26/05/2026
Dziga Vertov – le pionnier du cinéma d’avant-garde russe - nous fêtons le 130e anniversaire de sa naissance (1896 — 1954)
David Kaufman prit le pseudonyme sonore Dziga Vertov, qui signifie « toupie qui tourne ». C’est ainsi – sans interruption et avec dynamisme – qu’il tourna la manivelle de son caméra, révolutionnant le cinéma.
Dans les années 1920, alors que le cinéma était dominé par les mélodrames et les adaptations littéraires, Vertov appelait à tout rejeter.

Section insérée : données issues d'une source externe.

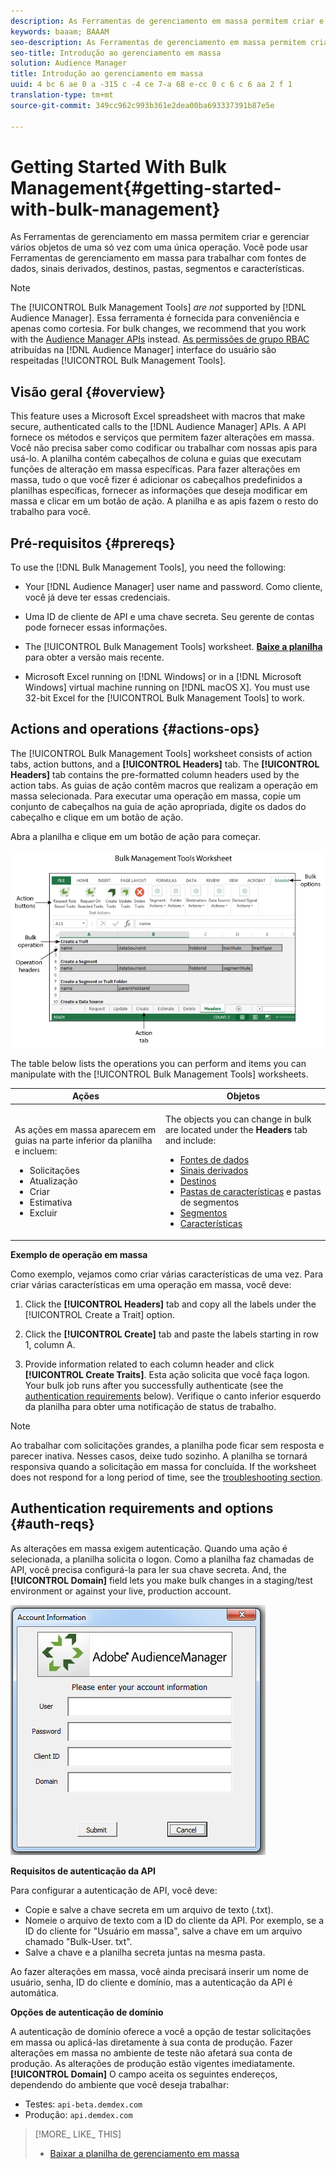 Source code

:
 ```yaml
---
description: As Ferramentas de gerenciamento em massa permitem criar e gerenciar vários objetos de uma só vez com uma única operação. Você pode usar Ferramentas de gerenciamento em massa para trabalhar com fontes de dados, sinais derivados, destinos, pastas, segmentos e características.
keywords: baaam; BAAAM
seo-description: As Ferramentas de gerenciamento em massa permitem criar e gerenciar vários objetos de uma só vez com uma única operação. Você pode usar Ferramentas de gerenciamento em massa para trabalhar com fontes de dados, sinais derivados, destinos, pastas, segmentos e características.
seo-title: Introdução ao gerenciamento em massa
solution: Audience Manager
title: Introdução ao gerenciamento em massa
uuid: 4 bc 6 ae 0 a -315 c -4 ce 7-a 68 e-cc 0 c 6 c 6 aa 2 f 1
translation-type: tm+mt
source-git-commit: 349cc962c993b361e2dea00ba693337391b87e5e

---
```



# Getting Started With Bulk Management{#getting-started-with-bulk-management}

As Ferramentas de gerenciamento em massa permitem criar e gerenciar vários objetos de uma só vez com uma única operação. Você pode usar Ferramentas de gerenciamento em massa para trabalhar com fontes de dados, sinais derivados, destinos, pastas, segmentos e características.

<!-- 

c_bulk_start.xml

 -->

>[!NOTE]
>
>The [!UICONTROL Bulk Management Tools] *are not* supported by [!DNL Audience Manager]. Essa ferramenta é fornecida para conveniência e apenas como cortesia. For bulk changes, we recommend that you work with the [Audience Manager APIs](../../api/rest-api-main/aam-api-getting-started.md) instead. [As permissões de grupo RBAC](../../features/administration/administration-overview.md) atribuídas na [!DNL Audience Manager] interface do usuário são respeitadas [!UICONTROL Bulk Management Tools].

## Visão geral {#overview}

This feature uses a Microsoft Excel spreadsheet with macros that make secure, authenticated calls to the [!DNL Audience Manager] APIs. A API fornece os métodos e serviços que permitem fazer alterações em massa. Você não precisa saber como codificar ou trabalhar com nossas apis para usá-lo. A planilha contém cabeçalhos de coluna e guias que executam funções de alteração em massa específicas. Para fazer alterações em massa, tudo o que você fizer é adicionar os cabeçalhos predefinidos a planilhas específicas, fornecer as informações que deseja modificar em massa e clicar em um botão de ação. A planilha e as apis fazem o resto do trabalho para você.

## Pré-requisitos {#prereqs}

To use the [!DNL Bulk Management Tools], you need the following:

* Your [!DNL Audience Manager] user name and password. Como cliente, você já deve ter essas credenciais.
* Uma ID de cliente de API e uma chave secreta. Seu gerente de contas pode fornecer essas informações.
* The [!UICONTROL Bulk Management Tools] worksheet. **[Baixe a planilha](assets/BAAAM_August_2018.xlsm)** para obter a versão mais recente.

* Microsoft Excel running on [!DNL Windows] or in a [!DNL Microsoft Windows] virtual machine running on [!DNL macOS X]. You must use 32-bit Excel for the [!UICONTROL Bulk Management Tools] to work.

## Actions and operations {#actions-ops}

The [!UICONTROL Bulk Management Tools] worksheet consists of action tabs, action buttons, and a **[!UICONTROL Headers]** tab. The **[!UICONTROL Headers]** tab contains the pre-formatted column headers used by the action tabs. As guias de ação contêm macros que realizam a operação em massa selecionada. Para executar uma operação em massa, copie um conjunto de cabeçalhos na guia de ação apropriada, digite os dados do cabeçalho e clique em um botão de ação.

Abra a planilha e clique em um botão de ação para começar.

![](assets/bamwrkbk.png)

The table below lists the operations you can perform and items you can manipulate with the [!UICONTROL Bulk Management Tools] worksheets.

<table id="table_B9B3E09B692E42BAA52FB32C18B00709"> 
 <thead> 
  <tr> 
   <th colname="col1" class="entry"> Ações </th> 
   <th colname="col2" class="entry"> Objetos </th> 
  </tr> 
 </thead>
 <tbody> 
  <tr> 
   <td colname="col1"> <p>As ações em massa aparecem em guias na parte inferior da planilha e incluem: </p> <p> 
     <ul id="ul_49F46B9E00C045D29E40258EB7BDCFBB"> 
      <li id="li_193C41EA19EF4D738FBA037D2BF9B05C">Solicitações </li> 
      <li id="li_5BE2E13D839F4958AAA5C01B7EFC5096">Atualização </li> 
      <li id="li_4CCCC739795945DF8C89787F9A67EB88">Criar  </li> 
      <li id="li_C7D36D2BDF0448CEAF3A5EABE41038E8">Estimativa </li> 
      <li id="li_07A3E94326124A3092362D9896EB7732">Excluir </li> 
     </ul> </p> </td> 
   <td colname="col2"> <p>The objects you can change in bulk are located under the <b><span class="uicontrol"> Headers</span></b> tab and include: </p> <p> 
     <ul id="ul_A7A96F2B1B63430B9A1E1184AC5FA8F2"> 
      <li id="li_E3D9E2E190B04BE685337AC6140C371C"> <a href="../../features/datasources-list-and-settings.md#data-sources-list-and-settings"> Fontes de dados</a> </li> 
      <li id="li_B645385E40684FA28770913EAF18CB2C"> <a href="../../features/derived-signals.md"> Sinais derivados</a> </li> 
      <li id="li_9059F8C4A41A410899BDEFC76D3F5949"> <a href="../../features/destinations/destinations.md"> Destinos</a> </li> 
      <li id="li_BB5A445150754E53AA38C78461326932"> <a href="../../features/traits/trait-storage.md#trait-storage"> Pastas de características</a> e pastas de segmentos </li> 
      <li id="li_7A27DBF64E0945CF8AE8C96E8C6EDA09"> <a href="../../features/segments/segments-purpose.md"> Segmentos</a> </li> 
      <li id="li_A4640A34930040DEA8555EAF0AE2A702"> <a href="../../features/traits/trait-details-page.md"> Características</a> </li> 
     </ul> </p> </td> 
  </tr> 
 </tbody> 
</table>

**Exemplo de operação em massa**

Como exemplo, vejamos como criar várias características de uma vez. Para criar várias características em uma operação em massa, você deve:

1. Click the **[!UICONTROL Headers]** tab and copy all the labels under the [!UICONTROL Create a Trait] option.

2. Click the **[!UICONTROL Create]** tab and paste the labels starting in row 1, column A.
3. Provide information related to each column header and click **[!UICONTROL Create Traits]**. Esta ação solicita que você faça logon. Your bulk job runs after you successfully authenticate (see the [authentication requirements](../../reference/bulk-management-tools/bulk-management-intro.md#auth-reqs) below). Verifique o canto inferior esquerdo da planilha para obter uma notificação de status de trabalho.

>[!NOTE]
>
>Ao trabalhar com solicitações grandes, a planilha pode ficar sem resposta e parecer inativa. Nesses casos, deixe tudo sozinho. A planilha se tornará responsiva quando a solicitação em massa for concluída. If the worksheet does not respond for a long period of time, see the [troubleshooting section](../../reference/bulk-management-tools/bulk-troubleshooting.md).

## Authentication requirements and options {#auth-reqs}

As alterações em massa exigem autenticação. Quando uma ação é selecionada, a planilha solicita o logon. Como a planilha faz chamadas de API, você precisa configurá-la para ler sua chave secreta. And, the **[!UICONTROL Domain]** field lets you make bulk changes in a staging/test environment or against your live, production account.

![](assets/bamauth.png)

**Requisitos de autenticação da API**

Para configurar a autenticação de API, você deve:

* Copie e salve a chave secreta em um arquivo de texto (.txt).
* Nomeie o arquivo de texto com a ID do cliente da API. Por exemplo, se a ID do cliente for &quot;Usuário em massa&quot;, salve a chave em um arquivo chamado &quot;Bulk-User. txt&quot;.
* Salve a chave e a planilha secreta juntas na mesma pasta.

Ao fazer alterações em massa, você ainda precisará inserir um nome de usuário, senha, ID do cliente e domínio, mas a autenticação da API é automática.

**Opções de autenticação de domínio**

A autenticação de domínio oferece a você a opção de testar solicitações em massa ou aplicá-las diretamente à sua conta de produção. Fazer alterações em massa no ambiente de teste não afetará sua conta de produção. As alterações de produção estão vigentes imediatamente. **[!UICONTROL Domain]** O campo aceita os seguintes endereços, dependendo do ambiente que você deseja trabalhar:

* Testes: `api-beta.demdex.com`
* Produção: `api.demdex.com`

>[!MORE_ LIKE_ THIS]
>
>* [Baixar a planilha de gerenciamento em massa](assets/BAAAM_August_2018.xlsm)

Il fonda le groupe « Ciné-Œil », convaincu que la caméra pouvait voir la réalité de façon plus honnête et plus aiguë que l’œil humain. Ni acteurs, ni décors, mais la vie sur le vif : telle fut sa méthode pour réaliser son célèbre documentaire « L’Homme à la caméra » (1929), reconnu comme l’un des plus grands films de l’histoire du cinéma.
« Je suis l’œil cinématographique, proclamait-il. Je crée un homme plus parfait qu’Adam. » Ses procédés (caméra cachée, ralenti et accéléré, écran divisé, cadrage allemand) sont aujourd’hui utilisés par les réalisateurs de cinéma grand public et les créateurs de clips. Quant à son second métier – le montage – il est passé d’une tâche technique à la spécialité créative du cinéma.

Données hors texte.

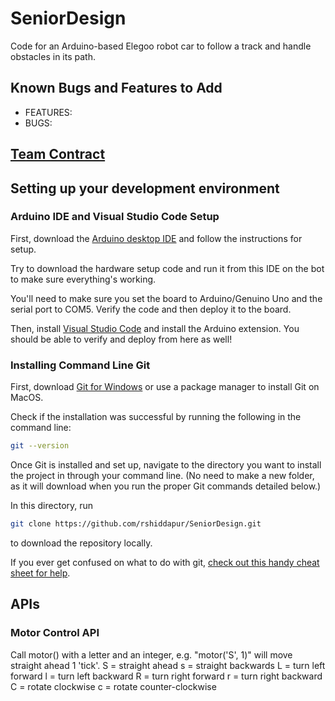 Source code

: # SeniorDesign
Code for an Arduino-based Elegoo robot car to follow a track and handle obstacles in its path. 

## Known Bugs and Features to Add
- FEATURES: 
- BUGS: 

## [Team Contract](https://docs.google.com/document/d/1qSgGlHly_AZ_SWpHDw8KOmh2b5Dciv_2l8BiG0txpeQ/edit)

## Setting up your development environment

### Arduino IDE and Visual Studio Code Setup

First, download the [Arduino desktop IDE](https://www.arduino.cc/en/main/software) and follow the instructions for setup.

Try to download the hardware setup code and run it from this IDE on the bot to make sure everything's working.

You'll need to make sure you set the board to Arduino/Genuino Uno and the serial port to COM5. Verify the code and then deploy it to the board.

Then, install [Visual Studio Code](https://code.visualstudio.com/Download) and install the Arduino extension. You should be able to verify and deploy from here as well!

### Installing Command Line Git

First, download [Git for Windows](https://git-scm.com/download/win) or use a package manager to install Git on MacOS.

Check if the installation was successful by running the following in the command line: 
```bash
git --version
```

Once Git is installed and set up, navigate to the directory you want to install the project in through your command line. (No need to make a new folder, as it will download when you run the proper Git commands detailed below.)

In this directory, run 

```bash
git clone https://github.com/rshiddapur/SeniorDesign.git
```

to download the repository locally. 

If you ever get confused on what to do with git, [check out this handy cheat sheet for help](https://github.github.com/training-kit/downloads/github-git-cheat-sheet.pdf).


## APIs

### Motor Control API

Call motor() with a letter and an integer, e.g. "motor('S', 1)" will move straight ahead 1 'tick'.
S = straight ahead
s = straight backwards
L = turn left forward
l = turn left backward
R = turn right forward
r = turn right backward
C = rotate clockwise
c = rotate counter-clockwise
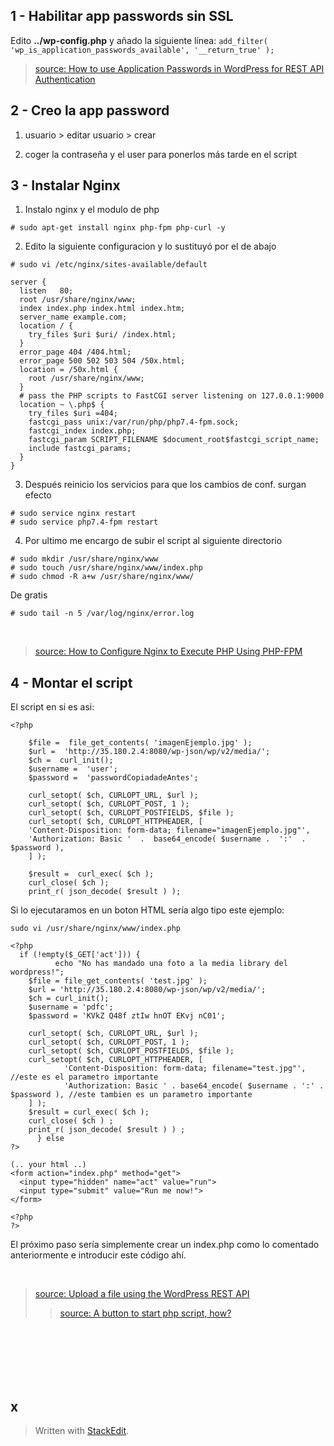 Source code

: ## 1 - Habilitar app passwords sin SSL 
 Edito **../wp-config.php** y añado la siguiente línea:
 ```add_filter( 'wp_is_application_passwords_available', '__return_true' );```
<br>

 >[source: How to use Application Passwords in WordPress for REST API Authentication](https://artisansweb.net/how-to-use-application-passwords-in-wordpress-for-rest-api-authentication/)
## 2 - Creo la app password
1. usuario > editar usuario > crear 

2. coger la contraseña y el user para ponerlos más tarde en el script


## 3 - Instalar Nginx
1. Instalo nginx y el modulo de php
``` 
# sudo apt-get install nginx php-fpm php-curl -y
```
2. Edito la siguiente configuracion y lo sustituyó por el de abajo 
```
# sudo vi /etc/nginx/sites-available/default
```
```
server {
  listen   80;
  root /usr/share/nginx/www;
  index index.php index.html index.htm;
  server_name example.com;
  location / {
    try_files $uri $uri/ /index.html;
  }
  error_page 404 /404.html;
  error_page 500 502 503 504 /50x.html;
  location = /50x.html {
    root /usr/share/nginx/www;
  }
  # pass the PHP scripts to FastCGI server listening on 127.0.0.1:9000
  location ~ \.php$ {
    try_files $uri =404;
    fastcgi_pass unix:/var/run/php/php7.4-fpm.sock;
    fastcgi_index index.php;
    fastcgi_param SCRIPT_FILENAME $document_root$fastcgi_script_name;
    include fastcgi_params;
  }
}
```
3. Después reinicio los servicios para que los cambios de conf. surgan efecto

```
# sudo service nginx restart
# sudo service php7.4-fpm restart
```

4. Por ultimo me encargo de subir el script al siguiente directorio
```
# sudo mkdir /usr/share/nginx/www
# sudo touch /usr/share/nginx/www/index.php
# sudo chmod -R a+w /usr/share/nginx/www/
```
De gratis
```
# sudo tail -n 5 /var/log/nginx/error.log
```


<br>


 >[source: How to Configure Nginx to Execute PHP Using PHP-FPM](https://www.thegeekstuff.com/2013/12/nginx-php-fpm/)
 
 ## 4 - Montar el script
El script en si es asi: 
```
<?php

	$file =  file_get_contents( 'imagenEjemplo.jpg' );
	$url =  'http://35.180.2.4:8080/wp-json/wp/v2/media/';
	$ch =  curl_init();
	$username =  'user';
	$password =  'passwordCopiadadeAntes';

	curl_setopt( $ch, CURLOPT_URL, $url );
	curl_setopt( $ch, CURLOPT_POST, 1 );
	curl_setopt( $ch, CURLOPT_POSTFIELDS, $file );
	curl_setopt( $ch, CURLOPT_HTTPHEADER, [
	'Content-Disposition: form-data; filename="imagenEjemplo.jpg"',
	'Authorization: Basic '  .  base64_encode( $username .  ':'  . $password ),
	] );

	$result =  curl_exec( $ch );
	curl_close( $ch );
	print_r( json_decode( $result ) );
```

Si lo ejecutaramos en un boton HTML sería algo tipo este ejemplo:

```
sudo vi /usr/share/nginx/www/index.php
```

```
<?php
  if (!empty($_GET['act'])) {
          echo "No has mandado una foto a la media library del wordpress!";
	$file = file_get_contents( 'test.jpg' );
	$url = 'http://35.180.2.4:8080/wp-json/wp/v2/media/';
	$ch = curl_init();
	$username = 'pdfc';
	$password = 'KVkZ Q48f ztIw hnOT EKvj nC01';

	curl_setopt( $ch, CURLOPT_URL, $url );
	curl_setopt( $ch, CURLOPT_POST, 1 );
	curl_setopt( $ch, CURLOPT_POSTFIELDS, $file );
	curl_setopt( $ch, CURLOPT_HTTPHEADER, [
	        'Content-Disposition: form-data; filename="test.jpg"', //este es el parametro importante
	        'Authorization: Basic ' . base64_encode( $username . ':' . $password ), //este tambien es un parametro importante
	] );
	$result = curl_exec( $ch );
	curl_close( $ch ) ;
	print_r( json_decode( $result ) ) ;
	  } else
?>

(.. your html ..)
<form action="index.php" method="get">
  <input type="hidden" name="act" value="run">
  <input type="submit" value="Run me now!">
</form>

<?php
?>
```
El próximo paso sería simplemente crear un index.php como lo comentado anteriormente e introducir  este código ahí.

<br>

> [source: Upload a file using the WordPress REST API](https://gist.github.com/ahmadawais/0ccb8a32ea795ffac4adfae84797c19a)
>>[source: A button to start php script, how?](https://stackoverflow.com/questions/1697484/a-button-to-start-php-script-how)


















<br><br><br><br><br> 
## x 

> Written with [StackEdit](https://stackedit.io/).
<!--stackedit_data:
eyJoaXN0b3J5IjpbMTYzOTgwMzQxMF19
-->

À noter : à Moscou, au Centre « Zotov » (l’ancienne boulangerie urbaine n°5), se tient jusqu’au 26 juillet 2026 l’exposition-film « Dziga Vertov. Ciné-Œil ». Déployée dans un espace qui, vu du ciel, évoque une bobine de film circulaire, l’exposition réunit des archives, des photographies, des graphismes et des dizaines d’écrans. On peut prendre un casque audio et suivre un parcours sonore à travers huit sections – de « Ciné-Semaine » à « Après Vertov ». Ou bien s’asseoir à une table de montage et essayer de composer son propre message vidéo.
P.S. Vertov était ami avec Maïakovski, il polémiquait avec Eisenstein (critiquant ses films historiques pour leur mise en scène artificielle). Peu avant sa mort, Vertov écrivit dans son journal : « Ne sois pas triste, homme du futur, j’ai été ton contemporain. » Et il avait raison – son cinéma résonne encore aujourd’hui comme s’il avait été tourné hier.
Photos :
1. Dziga Vertov, fin des années 1920.
2. Dziga Vertov. Saut simulé d’une grotte, vers 1935.
3. Exposition « Dziga Vertov. Ciné-Œil », service de presse du centre Zotov.